Dr. Beltagy suggested in the first meeting of the CI that the name should be changed to Revival Committee to reflect the confidence in the industry that the current slow down is temporary and manageable. The suggestion was approved unanimously by the committee which includes 21 ministers and 15 industry experts. The committee will hold its next meeting in Berlin in March 2002.
Among the recommendations suggested by Dr Beltagy is the co-operation of all sides within the industry to promote and encourage tourism and restore confidence in the sector. He also indicated that credit facilities should be extended to tourist establishments to help them overcome their difficulties. He said that although the crisis is international, it should be handled at the national level according to local circumstances.
Egypt has taken active steps to encourage the return of tourists, slashing the prices of internal flights by 40% and reducing entry fees to some tourist attractions. Tourists in Egypt this winter have reported fine weather, remarkable hospitality and absolute security. They see the relative lack of crowds at some world-famous attractions as a real bonus.

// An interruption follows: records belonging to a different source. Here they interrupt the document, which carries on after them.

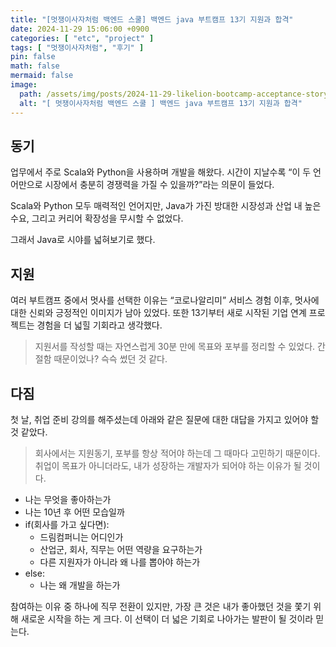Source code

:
 ```yaml
---
title: "[멋쟁이사자처럼 백엔드 스쿨] 백엔드 java 부트캠프 13기 지원과 합격"
date: 2024-11-29 15:06:00 +0900
categories: [ "etc", "project" ]
tags: [ "멋쟁이사자처럼", "후기" ]
pin: false
math: false
mermaid: false
image:
  path: /assets/img/posts/2024-11-29-likelion-bootcamp-acceptance-story-2024112901.wepb
  alt: "[ 멋쟁이사자처럼 백엔드 스쿨 ] 백엔드 java 부트캠프 13기 지원과 합격"
---
```


## 동기

업무에서 주로 Scala와 Python을 사용하며 개발을 해왔다.
시간이 지날수록 “이 두 언어만으로 시장에서 충분히 경쟁력을 가질 수 있을까?”라는 의문이 들었다.


Scala와 Python 모두 매력적인 언어지만,
Java가 가진 방대한 시장성과 산업 내 높은 수요, 그리고 커리어 확장성을 무시할 수 없었다.

그래서 Java로 시야를 넓혀보기로 했다.

## 지원

여러 부트캠프 중에서 멋사를 선택한 이유는 “코로나알리미” 서비스 경험 이후, 멋사에 대한 신뢰와 긍정적인 이미지가 남아 있었다.
또한 13기부터 새로 시작된 기업 연계 프로젝트는 경험을 더 넓힐 기회라고 생각했다.

> 지원서를 작성할 때는 자연스럽게 30분 만에 목표와 포부를 정리할 수 있었다.
> 간절함 때문이었나? 슥슥 썼던 것 같다.

## 다짐

첫 날, 취업 준비 강의를 해주셨는데 아래와 같은 질문에 대한 대답을 가지고 있어야 할 것 같았다.

> 회사에서는 지원동기, 포부를 항상 적어야 하는데 그 때마다 고민하기 때문이다.
> 취업이 목표가 아니더라도, 내가 성장하는 개발자가 되어야 하는 이유가 될 것이다.

* 나는 무엇을 좋아하는가
* 나는 10년 후 어떤 모습일까
* if(회사를 가고 싶다면):
  * 드림컴퍼니는 어디인가
  * 산업군, 회사, 직무는 어떤 역량을 요구하는가
  * 다른 지원자가 아니라 왜 나를 뽑아야 하는가
* else:
  * 나는 왜 개발을 하는가

참여하는 이유 중 하나에 직무 전환이 있지만, 가장 큰 것은 내가 좋아했던 것을 쫓기 위해 새로운 시작을 하는 게 크다.
이 선택이 더 넓은 기회로 나아가는 발판이 될 것이라 믿는다.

One of the recommendations adopted by the ITO was to dissociate between Islam and terrorism. Most industry experts agree that terrorism has nothing to do with religion, and that the image of Islam has been a victim of the terror attacks. The damage is definitely not restricted to Islamic or Middle Eastern countries. Mexico, which relies on American tourists for 80% of its revenues, has seen its tourism decimated in the last two months. Islamic countries, though, suffered most in the current crisis.

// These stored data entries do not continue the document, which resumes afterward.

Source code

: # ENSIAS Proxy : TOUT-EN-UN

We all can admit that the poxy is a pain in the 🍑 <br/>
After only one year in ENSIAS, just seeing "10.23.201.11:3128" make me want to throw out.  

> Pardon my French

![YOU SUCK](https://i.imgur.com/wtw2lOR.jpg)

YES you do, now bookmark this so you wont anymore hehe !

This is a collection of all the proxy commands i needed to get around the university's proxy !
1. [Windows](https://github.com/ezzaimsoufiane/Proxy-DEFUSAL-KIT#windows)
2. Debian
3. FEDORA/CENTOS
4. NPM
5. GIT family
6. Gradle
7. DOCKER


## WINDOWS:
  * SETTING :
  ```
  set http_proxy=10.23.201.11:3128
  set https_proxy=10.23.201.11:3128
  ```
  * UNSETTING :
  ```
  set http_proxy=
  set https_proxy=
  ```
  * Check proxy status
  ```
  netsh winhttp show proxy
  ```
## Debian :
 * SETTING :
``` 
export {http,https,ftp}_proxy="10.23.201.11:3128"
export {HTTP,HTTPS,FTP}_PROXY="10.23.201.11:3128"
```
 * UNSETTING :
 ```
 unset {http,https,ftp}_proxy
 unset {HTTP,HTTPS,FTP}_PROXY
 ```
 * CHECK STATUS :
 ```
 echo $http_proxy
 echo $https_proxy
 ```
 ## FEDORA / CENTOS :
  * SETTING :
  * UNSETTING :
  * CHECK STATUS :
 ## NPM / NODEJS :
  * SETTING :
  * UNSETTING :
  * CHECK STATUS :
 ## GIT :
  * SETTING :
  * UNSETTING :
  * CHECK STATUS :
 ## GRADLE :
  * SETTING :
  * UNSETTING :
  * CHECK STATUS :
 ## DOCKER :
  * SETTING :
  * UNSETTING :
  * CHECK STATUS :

According to ITO chief, Francesco Frangialli, tourism will still record a positive note for this year. Growth in revenues for the whole of 2001 is likely to show an increase of 1%, instead of the forecast of 4%. Most of the gains, however, occurred prior to September 11. The current forecast is for the industry to regain its growth momentum in the second half of 2002. This coincides with the expected end of global recession in world economies.
* The author is an Egyptian writer and journalist resident in London, UK. In a personal gesture he is planning to visit Egypt, as a tourist, at the end of December 2001.